Countrywide Securities mortgage strategist Paul Jacob said that the change in the 5/1 ARM initial reset is expected to help with investor acceptance of the product, although not as much as if a full 5% initial reset had been allowed. "The increase in the life cap certainly won't hurt, but the hybrid market is much more focused on initial reset caps than on life rate caps," added Jacob.

He explained that from an investor's perspective, the higher initial reset greatly decreases the chance that these investors will run into an interest rate cap before the loan or the bond becomes adjustable. One of the real attractions of the ARM sector from an investor's point of view is having a finite fixed period before turning into a floating rate bond. "The world loves a short duration instrument, which makes the ARM very popular," Jacob said. Having the higher cap, particularly the initial cap, gives investors more certainty that they will have a bond that will perform like a floating rate product when the fixed period ends.

Victoria Averbukh, MBS analyst at Deutsche Bank Securities, said that the change in the caps for the FHA 5/1 ARM would be good for the Ginnie Mae ARM market, although the impact would be limited because issuance in this sector is very small. One problem, she said, is there is more of a variety of ARM caps offered on the conventional side. Aside from this, Ginnie Mae and the FHA target near prime, subprime as well as high LTV borrowers who are being offered a wide array of products such those under the Alt-A label "that are probably more attractive than a straightforward hybrid ARM," she said. In terms of prepayments, Averbukh said that the change would probably not slow down or significantly speed up Ginnie Mae prepayments especially considering the low issuance in the Ginnie ARM sector.

In terms of the effect on the mortgage market in general, the impact would have been more significant if HUD were to initiate an I/O loan program, Countrywide's Jacob said. For instance, Jacob suggested HUD initiate a product analogous to a 5/1 I/O loan, which has become widespread in the conventional and jumbo ARM sectors.

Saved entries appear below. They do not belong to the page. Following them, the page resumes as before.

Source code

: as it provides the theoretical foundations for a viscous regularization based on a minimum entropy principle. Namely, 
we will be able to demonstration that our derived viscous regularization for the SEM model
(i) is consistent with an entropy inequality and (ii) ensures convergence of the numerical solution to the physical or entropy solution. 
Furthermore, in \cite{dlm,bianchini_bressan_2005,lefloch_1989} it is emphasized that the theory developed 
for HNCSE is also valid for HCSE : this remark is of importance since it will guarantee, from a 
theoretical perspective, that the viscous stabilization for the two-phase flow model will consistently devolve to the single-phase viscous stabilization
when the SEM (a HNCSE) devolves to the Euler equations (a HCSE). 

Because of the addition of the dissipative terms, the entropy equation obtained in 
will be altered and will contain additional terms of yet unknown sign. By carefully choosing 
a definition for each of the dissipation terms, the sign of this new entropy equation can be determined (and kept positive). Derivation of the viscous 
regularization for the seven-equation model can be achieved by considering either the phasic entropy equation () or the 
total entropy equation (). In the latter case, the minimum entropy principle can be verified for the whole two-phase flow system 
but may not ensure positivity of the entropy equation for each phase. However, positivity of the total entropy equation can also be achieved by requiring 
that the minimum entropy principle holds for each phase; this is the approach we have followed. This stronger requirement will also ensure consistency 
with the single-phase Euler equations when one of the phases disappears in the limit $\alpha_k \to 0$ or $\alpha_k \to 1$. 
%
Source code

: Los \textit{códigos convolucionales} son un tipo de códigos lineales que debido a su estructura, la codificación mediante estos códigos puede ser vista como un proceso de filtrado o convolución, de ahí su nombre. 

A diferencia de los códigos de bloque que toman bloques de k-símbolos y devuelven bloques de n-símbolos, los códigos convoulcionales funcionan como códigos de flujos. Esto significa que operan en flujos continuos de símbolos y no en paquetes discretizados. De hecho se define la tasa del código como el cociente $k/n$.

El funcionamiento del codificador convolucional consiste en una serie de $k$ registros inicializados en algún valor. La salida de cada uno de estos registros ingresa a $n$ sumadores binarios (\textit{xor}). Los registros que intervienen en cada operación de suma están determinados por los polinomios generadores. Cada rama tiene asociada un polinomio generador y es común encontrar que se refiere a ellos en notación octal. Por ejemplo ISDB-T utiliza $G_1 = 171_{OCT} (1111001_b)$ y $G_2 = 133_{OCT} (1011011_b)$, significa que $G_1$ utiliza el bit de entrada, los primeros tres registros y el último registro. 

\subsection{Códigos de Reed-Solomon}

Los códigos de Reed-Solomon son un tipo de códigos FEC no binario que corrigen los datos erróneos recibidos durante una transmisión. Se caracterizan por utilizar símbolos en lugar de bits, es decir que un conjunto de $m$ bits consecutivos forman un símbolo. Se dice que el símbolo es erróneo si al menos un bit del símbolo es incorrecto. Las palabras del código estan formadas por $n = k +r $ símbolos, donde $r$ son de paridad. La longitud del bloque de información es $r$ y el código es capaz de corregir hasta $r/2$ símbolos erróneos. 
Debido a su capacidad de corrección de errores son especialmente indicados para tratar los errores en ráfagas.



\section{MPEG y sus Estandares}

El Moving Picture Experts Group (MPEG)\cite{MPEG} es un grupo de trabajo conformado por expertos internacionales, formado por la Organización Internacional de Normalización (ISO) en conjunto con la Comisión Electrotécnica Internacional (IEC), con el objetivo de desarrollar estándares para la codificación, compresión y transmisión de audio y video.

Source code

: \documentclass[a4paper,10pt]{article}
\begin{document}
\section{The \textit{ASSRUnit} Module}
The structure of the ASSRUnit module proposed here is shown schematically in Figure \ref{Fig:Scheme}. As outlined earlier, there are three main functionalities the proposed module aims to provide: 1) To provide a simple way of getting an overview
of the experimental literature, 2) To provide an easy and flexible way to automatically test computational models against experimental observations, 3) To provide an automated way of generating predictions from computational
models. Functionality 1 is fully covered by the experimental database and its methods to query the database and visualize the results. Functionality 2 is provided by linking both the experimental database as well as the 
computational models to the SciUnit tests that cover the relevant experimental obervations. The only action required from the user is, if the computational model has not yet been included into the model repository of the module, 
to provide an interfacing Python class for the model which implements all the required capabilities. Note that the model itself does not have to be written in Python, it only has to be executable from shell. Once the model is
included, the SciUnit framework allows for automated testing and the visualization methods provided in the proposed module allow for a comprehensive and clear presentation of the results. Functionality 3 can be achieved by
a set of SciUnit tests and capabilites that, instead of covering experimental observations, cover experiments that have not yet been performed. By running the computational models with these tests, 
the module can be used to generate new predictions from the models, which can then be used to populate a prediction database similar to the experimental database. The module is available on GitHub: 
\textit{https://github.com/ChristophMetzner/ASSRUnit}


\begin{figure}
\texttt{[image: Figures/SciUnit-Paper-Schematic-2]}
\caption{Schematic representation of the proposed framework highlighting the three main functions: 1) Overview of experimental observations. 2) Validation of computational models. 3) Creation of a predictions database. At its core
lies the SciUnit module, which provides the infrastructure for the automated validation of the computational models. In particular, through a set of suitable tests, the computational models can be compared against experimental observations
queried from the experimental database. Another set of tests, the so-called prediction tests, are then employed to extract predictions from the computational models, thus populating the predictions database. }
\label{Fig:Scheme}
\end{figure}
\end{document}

In this case, GNMA prepayments would not be greatly affected, added Jacob. In general, the flatter yield curve has compressed the spread between primary fixed and ARM rates in recent months. "This has, to some extent, reduced the appeal of ARMs for refinancings out of fixed rates, though ARMs remain quite popular for home purchases," Jacob explained. "So, we do not anticipate this to have a significant impact on prepayments. However, if the Ginnie Mae ARM program picks up in popularity, it might reduce supply in Ginnie Mae fixed-rate [MBS]."